From the first line of the material through the line that holds "2 तथास्मिन्नेव नैरृतं", repeat each line exactly and skip any picture.
++++ GIVEN ENTRIES
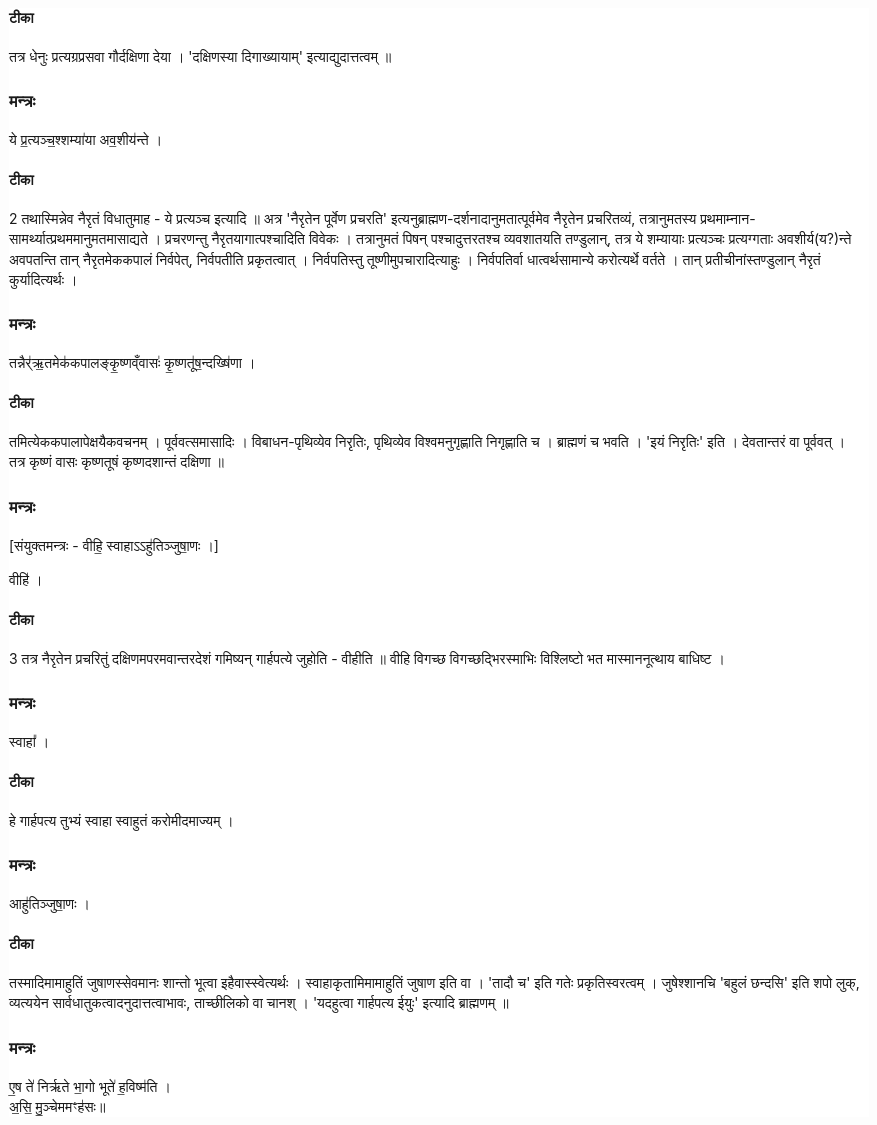 ####   टीका

तत्र धेनुः प्रत्यग्रप्रसवा गौर्दक्षिणा देया । 'दक्षिणस्या दिगाख्यायाम्' इत्याद्युदात्तत्वम् ॥

###    मन्त्रः
ये प्र॒त्यञ्च॒श्शम्या॑या अव॒शीय॑न्ते ।   


####   टीका
2 तथास्मिन्नेव नैरृतं विधातुमाह - ये प्रत्यञ्च इत्यादि ॥ अत्र 'नैरृतेन पूर्वेण प्रचरति' इत्यनुब्राह्मण-दर्शनादानुमतात्पूर्वमेव नैरृतेन प्रचरितव्यं, तत्रानुमतस्य प्रथमाम्नान-सामर्थ्यात्प्रथममानुमतमासाद्यते । प्रचरणन्तु नैरृतयागात्पश्चादिति विवेकः । तत्रानुमतं पिषन् पश्चादुत्तरतश्च व्यवशातयति तण्डुलान्, तत्र ये शम्यायाः प्रत्यञ्चः प्रत्यग्गताः अवशीर्य(य?)न्ते अवपतन्ति तान् नैरृतमेककपालं निर्वपेत्, निर्वपतीति प्रकृतत्वात् । निर्वपतिस्तु तूष्णीमुपचारादित्याहुः ।
निर्वपतिर्वा धात्वर्थसामान्ये करोत्यर्थे वर्तते । तान् प्रतीचीनांस्तण्डुलान् नैरृतं कुर्यादित्यर्थः ।

###    मन्त्रः
तन्नैर्॑ऋ॒तमेक॑कपालङ्कृ॒ष्णव्ँवासः॑ कृ॒ष्णतू॑ष॒न्दख्षि॑णा ।

####   टीका

तमित्येककपालापेक्षयैकवचनम् । पूर्ववत्समासादिः । विबाधन-पृथिव्येव निरृतिः, पृथिव्येव विश्वमनुगृह्णाति निगृह्णाति च । ब्राह्मणं च भवति । 'इयं निरृतिः' इति । देवतान्तरं वा पूर्ववत् ।   
तत्र कृष्णं वासः कृष्णतूषं कृष्णदशान्तं दक्षिणा ॥

###  मन्त्रः

[संयुक्तमन्त्रः - वीहि॒ स्वाहाऽऽहु॑तिञ्जुषा॒णः ।]

वीहि॑ ।   

####   टीका
3 तत्र नैरृतेन प्रचरितुं दक्षिणमपरमवान्तरदेशं गमिष्यन् गार्हपत्ये जुहोति - वीहीति ॥ वीहि विगच्छ विगच्छद्भिरस्माभिः विश्लिष्टो भत मास्माननूत्थाय बाधिष्ट ।

###  मन्त्रः
स्वाहा᳚ ।  

####   टीका
हे गार्हपत्य तुभ्यं स्वाहा स्वाहुतं करोमीदमाज्यम् ।  
###  मन्त्रः
आहु॑तिञ्जुषा॒णः ।
####   टीका
तस्मादिमामाहुतिं जुषाणस्सेवमानः शान्तो भूत्वा इहैवास्स्वेत्यर्थः । स्वाहाकृतामिमामाहुतिं जुषाण इति वा । 'तादौ च' इति गतेः प्रकृतिस्वरत्वम् । जुषेश्शानचि 'बहुलं छन्दसि' इति शपो लुक्, व्यत्ययेन सार्वधातुकत्वादनुदात्तत्वाभावः, ताच्छीलिको वा चानश् । 'यदहुत्वा गार्हपत्य ईयुः' इत्यादि ब्राह्मणम् ॥

###    मन्त्रः
ए॒ष ते॑ निर्ऋते भा॒गो भूते॑ ह॒विष्म॑ति ।  
अ॒सि॒ मु॒ञ्चेममꣳह॑सः॥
++++++++
YOUR SOLUTION.
 ####   टीका

तत्र धेनुः प्रत्यग्रप्रसवा गौर्दक्षिणा देया । 'दक्षिणस्या दिगाख्यायाम्' इत्याद्युदात्तत्वम् ॥

###    मन्त्रः
ये प्र॒त्यञ्च॒श्शम्या॑या अव॒शीय॑न्ते ।   


####   टीका
2 तथास्मिन्नेव नैरृतं विधातुमाह - ये प्रत्यञ्च इत्यादि ॥ अत्र 'नैरृतेन पूर्वेण प्रचरति' इत्यनुब्राह्मण-दर्शनादानुमतात्पूर्वमेव नैरृतेन प्रचरितव्यं, तत्रानुमतस्य प्रथमाम्नान-सामर्थ्यात्प्रथममानुमतमासाद्यते । प्रचरणन्तु नैरृतयागात्पश्चादिति विवेकः । तत्रानुमतं पिषन् पश्चादुत्तरतश्च व्यवशातयति तण्डुलान्, तत्र ये शम्यायाः प्रत्यञ्चः प्रत्यग्गताः अवशीर्य(य?)न्ते अवपतन्ति तान् नैरृतमेककपालं निर्वपेत्, निर्वपतीति प्रकृतत्वात् । निर्वपतिस्तु तूष्णीमुपचारादित्याहुः ।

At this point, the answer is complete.